<a name="outline"></a>

## Outline

- [Section 1](#section-1): Intro to kNN
- [Section 2](#section-2): Classification with kNN
- [Section 3](#section-3): Hyperparameter Tuning for $k$ with _T-fold_ Cross Validation
- [Section 4](#section-4): Regression with kNN


# _k_ nearest neighbours (kNN)

The purpose of this notebook is to understand and implement the kNN algorithm, without using any high-level packages.

Let's load some graphing utilities.

In [1]:
import numpy as np
from sklearn.datasets import make_classification, fetch_california_housing
import matplotlib.pyplot as plt
from matplotlib.colors import ListedColormap

SMALL_SIZE = 12
MEDIUM_SIZE = 16
BIGGER_SIZE = 20
plt.rc('font', size=SMALL_SIZE)          # controls default text sizes
plt.rc('axes', titlesize=BIGGER_SIZE)     # fontsize of the axes title
plt.rc('axes', labelsize=MEDIUM_SIZE)    # fontsize of the x and y labels
plt.rc('xtick', labelsize=SMALL_SIZE)    # fontsize of the tick labels
plt.rc('ytick', labelsize=SMALL_SIZE)    # fontsize of the tick labels
plt.rc('legend', fontsize=MEDIUM_SIZE)    # legend fontsize
plt.rc('figure', titlesize=BIGGER_SIZE)  # fontsize of the figure title

# fixing random generator for reproducibility
rng = np.random.default_rng(0)



<a name="section-1"></a>

## Section 1: Intro to kNN [^](#outline)

The kNN algorithm can be used both for classification and regression. Broadly speaking, it starts with calculating the distance of a given point $x$ to all other points in the data set.

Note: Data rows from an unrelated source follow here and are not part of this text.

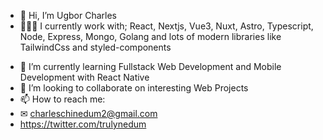 - 👋 Hi, I’m Ugbor Charles
- 👨🏽‍💻 I currently work with; React, Nextjs, Vue3, Nuxt, Astro, Typescript, Node, Express, Mongo, Golang and lots of modern libraries like TailwindCss and styled-components
<!-- - 👀 I’m interested in ... -->
- 🌱 I’m currently learning Fullstack Web Development and Mobile Development with React Native
- 💞️ I’m looking to collaborate on interesting Web Projects
- 📫 How to reach me: 
- ✉ charleschinedum2@gmail.com
- https://twitter.com/trulynedum

<!---
CharlesChinedum/CharlesChinedum is a ✨ special ✨ repository because its `README.md` (this file) appears on your GitHub profile.
You can click the Preview link to take a look at your changes.
--->
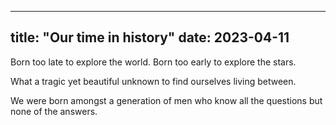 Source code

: 
---
title: "Our time in history"
date: 2023-04-11
---

Born too late to explore the world. Born too early to explore the stars.

What a tragic yet beautiful unknown to find ourselves living between.

We were born amongst a generation of men who know all the questions but none of the answers.



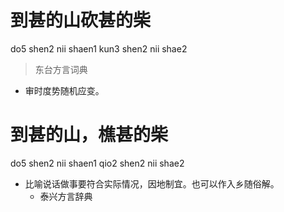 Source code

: # 到甚的山砍甚的柴
do5 shen2 nii shaen1 kun3 shen2 nii shae2
> 东台方言词典
- 审时度势随机应变。

# 到甚的山，樵甚的柴
do5 shen2 nii shaen1 qio2 shen2 nii shae2
+ 比喻说话做事要符合实际情况，因地制宜。也可以作入乡随俗解。
  * 泰兴方言辞典
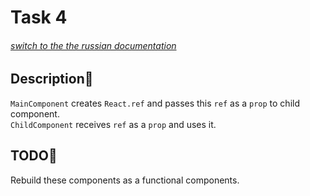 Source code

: # Task 4

###### [switch to the the russian documentation](./README.ru.md)

## Description📌

`MainComponent` creates `React.ref` and passes this `ref` as a `prop` to child component.    
`ChildComponent` receives `ref` as a `prop` and uses it.

## TODO📝

Rebuild these components as a functional components.
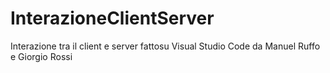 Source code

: # InterazioneClientServer
Interazione tra il client e server fattosu Visual Studio Code da Manuel Ruffo e Giorgio Rossi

Then, it finds the _k_ nearest points closest to $x$, and assigns the new point $x$ to the majority class of the _k_ nearest points _(classification)_. So, for example, if two of the _k_=3 closest points to $x$ were red while one is blue, $x$ would be classified as red.

On the other hand in _regression_, we see the labels as continuous variables and assign the label of a data point $x$ as the mean of the labels of its _k_ nearest neighbours.